-- Opening Marker --

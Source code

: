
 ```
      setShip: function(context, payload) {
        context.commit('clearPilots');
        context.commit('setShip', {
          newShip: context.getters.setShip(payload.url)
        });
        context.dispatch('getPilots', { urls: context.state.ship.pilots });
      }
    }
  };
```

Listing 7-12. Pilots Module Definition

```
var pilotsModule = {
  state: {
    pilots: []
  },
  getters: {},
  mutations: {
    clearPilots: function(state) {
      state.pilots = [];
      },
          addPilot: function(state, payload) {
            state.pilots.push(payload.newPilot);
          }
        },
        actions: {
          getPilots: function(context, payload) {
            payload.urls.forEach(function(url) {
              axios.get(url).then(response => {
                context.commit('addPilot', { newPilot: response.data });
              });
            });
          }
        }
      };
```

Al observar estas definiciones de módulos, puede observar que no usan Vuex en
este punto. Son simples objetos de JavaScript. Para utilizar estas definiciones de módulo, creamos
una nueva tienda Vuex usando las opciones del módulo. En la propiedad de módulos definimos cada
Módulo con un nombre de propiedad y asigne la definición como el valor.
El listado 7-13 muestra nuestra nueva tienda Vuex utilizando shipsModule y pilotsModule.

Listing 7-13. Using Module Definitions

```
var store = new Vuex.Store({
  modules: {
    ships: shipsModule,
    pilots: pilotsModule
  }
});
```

-- Closing Marker --

Exercise aim: What is needed is an exact transcription of every record above.

Expected answer:
Source code

:
 ```
      setShip: function(context, payload) {
        context.commit('clearPilots');
        context.commit('setShip', {
          newShip: context.getters.setShip(payload.url)
        });
        context.dispatch('getPilots', { urls: context.state.ship.pilots });
      }
    }
  };
```

Listing 7-12. Pilots Module Definition

```
var pilotsModule = {
  state: {
    pilots: []
  },
  getters: {},
  mutations: {
    clearPilots: function(state) {
      state.pilots = [];
      },
          addPilot: function(state, payload) {
            state.pilots.push(payload.newPilot);
          }
        },
        actions: {
          getPilots: function(context, payload) {
            payload.urls.forEach(function(url) {
              axios.get(url).then(response => {
                context.commit('addPilot', { newPilot: response.data });
              });
            });
          }
        }
      };
```

Al observar estas definiciones de módulos, puede observar que no usan Vuex en
este punto. Son simples objetos de JavaScript. Para utilizar estas definiciones de módulo, creamos
una nueva tienda Vuex usando las opciones del módulo. En la propiedad de módulos definimos cada
Módulo con un nombre de propiedad y asigne la definición como el valor.
El listado 7-13 muestra nuestra nueva tienda Vuex utilizando shipsModule y pilotsModule.

Listing 7-13. Using Module Definitions

```
var store = new Vuex.Store({
  modules: {
    ships: shipsModule,
    pilots: pilotsModule
  }
});
```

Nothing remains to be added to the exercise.